Face the Fear Head On

When you feel socially anxious, your brain is registering social judgment as the lion waiting to bite your head off. Embarrassment and disappointment are being perceived as dangerous. To overcome social anxiety, practice facing your fear of social judgment itself. Practice making mistakes, being imperfect, and disappointing people in small ways, on purpose. This can help you learn that social judgment can be distressing in the moment, but it’s not something you have to live in fear of.

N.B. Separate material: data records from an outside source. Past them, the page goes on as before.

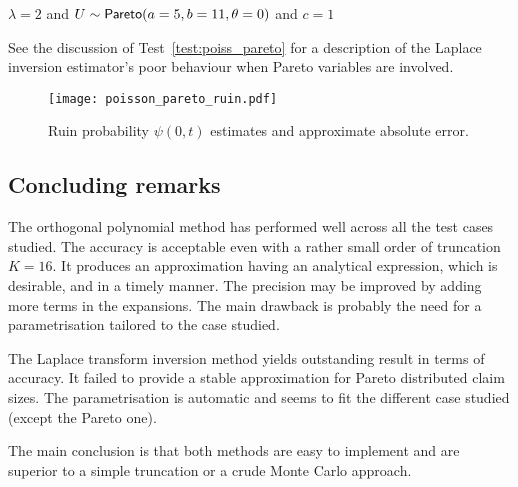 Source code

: \begin{test} $\lambda=2$ and $U \sim \mathsf{Pareto}(a=5,b=11,\theta=0)$ and $c=1$
\end{test}

See the discussion of Test~\ref{test:poiss_pareto} for a description of the Laplace inversion estimator's poor behaviour when Pareto variables are involved.

\begin{figure}[H]
\centering
\texttt{[image: poisson\_pareto\_ruin.pdf]}
\caption{Ruin probability $\psi(0, t)$ estimates and approximate absolute error.}
\end{figure}
\subsection{Concluding remarks}
The orthogonal polynomial method has performed well across all the test cases studied. The accuracy is acceptable even with a rather small order of truncation $K=16$. It produces an approximation having an analytical expression, which is desirable, and in a timely manner. The precision may be improved by adding more terms in the expansions. The main drawback is probably the need for a parametrisation tailored to the case studied.

The Laplace transform inversion method yields outstanding result in terms of accuracy. It failed to provide a stable approximation for Pareto distributed claim sizes. The parametrisation is automatic and seems to fit the different case studied (except the Pareto one).

The main conclusion is that both methods are easy to implement and are superior to a simple truncation or a crude Monte Carlo approach.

Be Kind and Patient with Yourself

Facing your fear is hard because you’re supposed to listen to it. Fear is meant to protect us so it makes total sense that you would try to avoid things that make you nervous. The pandemic gave your brain lots of reasons to feel anxious about social situations. It’s ok if you struggle with social anxiety. It doesn’t mean you’re broken or stuck like this. Your brain is basically giving you a false alarm because it’s been trained to be on alert these last couple years. You can help it learn to respond differently, but it can be a challenging process. Try not to beat yourself up when you struggle. Practice being as patient and supportive with yourself as you would be with a friend.

Social anxiety is normal but shouldn’t stop you from living your life. If anxiety is preventing you from connecting with others or doing things you want, it may be time to reach out for help. I specialize in working with anxiety and OCD. Schedule a free 15-minute consultation or contact me at mayra@anxietycenterca.com, 818-473-0945.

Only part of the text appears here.